Nausea, vomiting, diarrhea

☙ Top 10 presenting complaints
       - Largely due to poor coping skills at home
       - Rarely due to severe condition.

☙ Vomiting without red flags (listed below)
       - Unstable or septic
       - BGL
       - Hematemesis
       - Fever in returning traveller
       - Community outbreak
       - Chronic – greater than one week
       - Up to 3 months old

☙ Stable patient
       - Stable vitals
       - Drinking – whether able to keep fluids down
       - Looking for IV fluids
       - Can be rude
IM dose of antiemetic – first line is ondansetron 4mg IM
       - NOT IV
       - No blood work or IV fluids

Children – no diarrhea – gravol (dimenhydrinate) suppository. If diarrhea then IM ondansetron
IM – metoclopramide

Set 30 min timer

☙ QT prolongation – don’t usually worry about it unless known cardiac history on cardiac meds. Never give 8mg at a time and if requiring more in 8 hours its usually divided into 4mg/dose. Rarely need more than 4mg.
       - Review previous ECG to look at QTC. If none available order ECG to review.
       - Pediatric dose - 0.1mg/kg up to adult dose of 4mg.

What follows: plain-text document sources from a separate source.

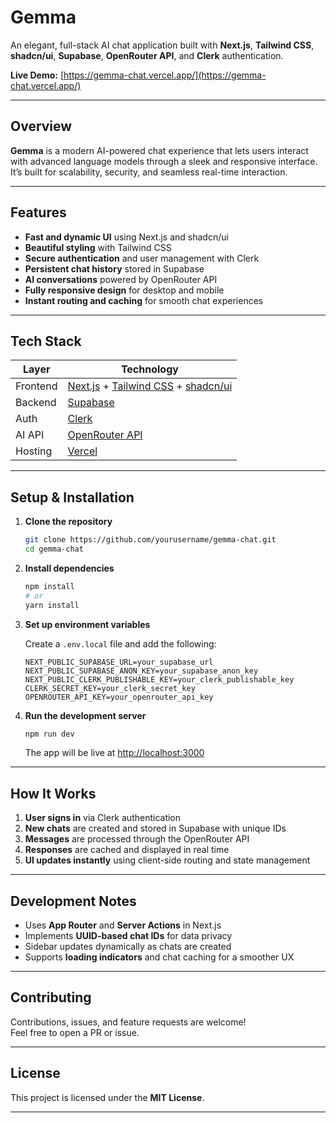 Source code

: 
# Gemma

An elegant, full-stack AI chat application built with **Next.js**, **Tailwind CSS**, **shadcn/ui**, **Supabase**, **OpenRouter API**, and **Clerk** authentication.

**Live Demo:** [https://gemma-chat.vercel.app/](https://gemma-chat.vercel.app/)

---

##  Overview

**Gemma** is a modern AI-powered chat experience that lets users interact with advanced language models through a sleek and responsive interface.  
It’s built for scalability, security, and seamless real-time interaction.

---

## Features

- **Fast and dynamic UI** using Next.js and shadcn/ui  
- **Beautiful styling** with Tailwind CSS  
- **Secure authentication** and user management with Clerk  
- **Persistent chat history** stored in Supabase  
- **AI conversations** powered by OpenRouter API  
- **Fully responsive design** for desktop and mobile  
- **Instant routing and caching** for smooth chat experiences  

---

## Tech Stack

| Layer | Technology |
|-------|-------------|
| Frontend | [Next.js](https://nextjs.org/) + [Tailwind CSS](https://tailwindcss.com/) + [shadcn/ui](https://ui.shadcn.com/) |
| Backend | [Supabase](https://supabase.com/) |
| Auth | [Clerk](https://clerk.com/) |
| AI API | [OpenRouter API](https://openrouter.ai/) |
| Hosting | [Vercel](https://vercel.com/) |

---

## Setup & Installation

1. **Clone the repository**

   ```bash
   git clone https://github.com/yourusername/gemma-chat.git
   cd gemma-chat
   ```

2. **Install dependencies**

   ```bash
   npm install
   # or
   yarn install
   ```

3. **Set up environment variables**

   Create a `.env.local` file and add the following:

   ```env
   NEXT_PUBLIC_SUPABASE_URL=your_supabase_url
   NEXT_PUBLIC_SUPABASE_ANON_KEY=your_supabase_anon_key
   NEXT_PUBLIC_CLERK_PUBLISHABLE_KEY=your_clerk_publishable_key
   CLERK_SECRET_KEY=your_clerk_secret_key
   OPENROUTER_API_KEY=your_openrouter_api_key
   ```

4. **Run the development server**

   ```bash
   npm run dev
   ```

   The app will be live at [http://localhost:3000](http://localhost:3000)

---

## How It Works

1. **User signs in** via Clerk authentication  
2. **New chats** are created and stored in Supabase with unique IDs  
3. **Messages** are processed through the OpenRouter API  
4. **Responses** are cached and displayed in real time  
5. **UI updates instantly** using client-side routing and state management  

---

## Development Notes

- Uses **App Router** and **Server Actions** in Next.js  
- Implements **UUID-based chat IDs** for data privacy  
- Sidebar updates dynamically as chats are created  
- Supports **loading indicators** and chat caching for a smoother UX  

---

## Contributing

Contributions, issues, and feature requests are welcome!  
Feel free to open a PR or issue.

---

## License

This project is licensed under the **MIT License**.

---
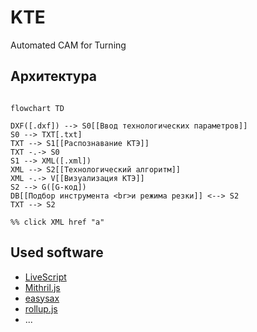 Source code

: # KTE

Automated CAM for Turning

## Архитектура

```mermaid

flowchart TD

DXF([.dxf]) --> S0[[Ввод технологических параметров]]
S0 --> TXT[.txt]
TXT --> S1[[Распознавание КТЭ]]
TXT -.-> S0
S1 --> XML([.xml])
XML --> S2[[Технологический алгоритм]]
XML -.-> V[[Визуализация КТЭ]]
S2 --> G([G-код])
DB[[Подбор инструмента <br>и режима резки]] <--> S2
TXT --> S2

%% click XML href "a"

```

## Used software

- [LiveScript]
- [Mithril.js]
- [easysax]
- [rollup.js]
- ...

[Mithril.js]: https://mithril.js.org/
[LiveScript]: https://livescript.net/
[easysax]: https://github.com/vflash/easysax
[rollup.js]: https://rollupjs.org/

Evaluate patient after 30min
       - History
       - Physical exam
              o Expected to be benign
              o Diffuse generalized abdominal pain
       - Pinpoint severe peritonitic pain
              o Changes workup around umbilicus, RLQ, gallbladder, pancreas
              o Abdominal ultrasound to rule out any areas of concern

Vomiting status one of two situations
1. Vomiting resolved
2. More through exam and history and rule out any red flag concerns listed above. additional 4mg ondansetron if still not settled vs giving other antiemetic such as gravol.

☙ If ongoing vomiting for days and refractory to dimenhydrinate or history of cannabis consider
       - Dex 4mg by any route effective 45min – 6hours.
       - Haloperidol – 2.5mg – cannabinoid reaction
Consider blood work
       - CBC, electrolytes, creatinine,
       - VBG, lactate, extended electrolytes and TSH in frail and elderly
Look to cause of vomiting.
       - Usually viral infection
       - Food poisoning
       - Drug history
       - Exposure to poison
       - Other acute condition

☙ Most patients will feel better after 1st dose and second dose.
☙ Wait 30 min post vomit to take medications with small sip of water. When vomiting stomach loses its ability to tolerate large amounts of fluid and you need to take small sips of water (5ml) every 5 min over an hour and then increase to 10ml every 5 min. If vomit again start over.
☙ Use other fluids – coffee, milk, juice, Gatorade,
       - Pedialyte no better than other fluids listed.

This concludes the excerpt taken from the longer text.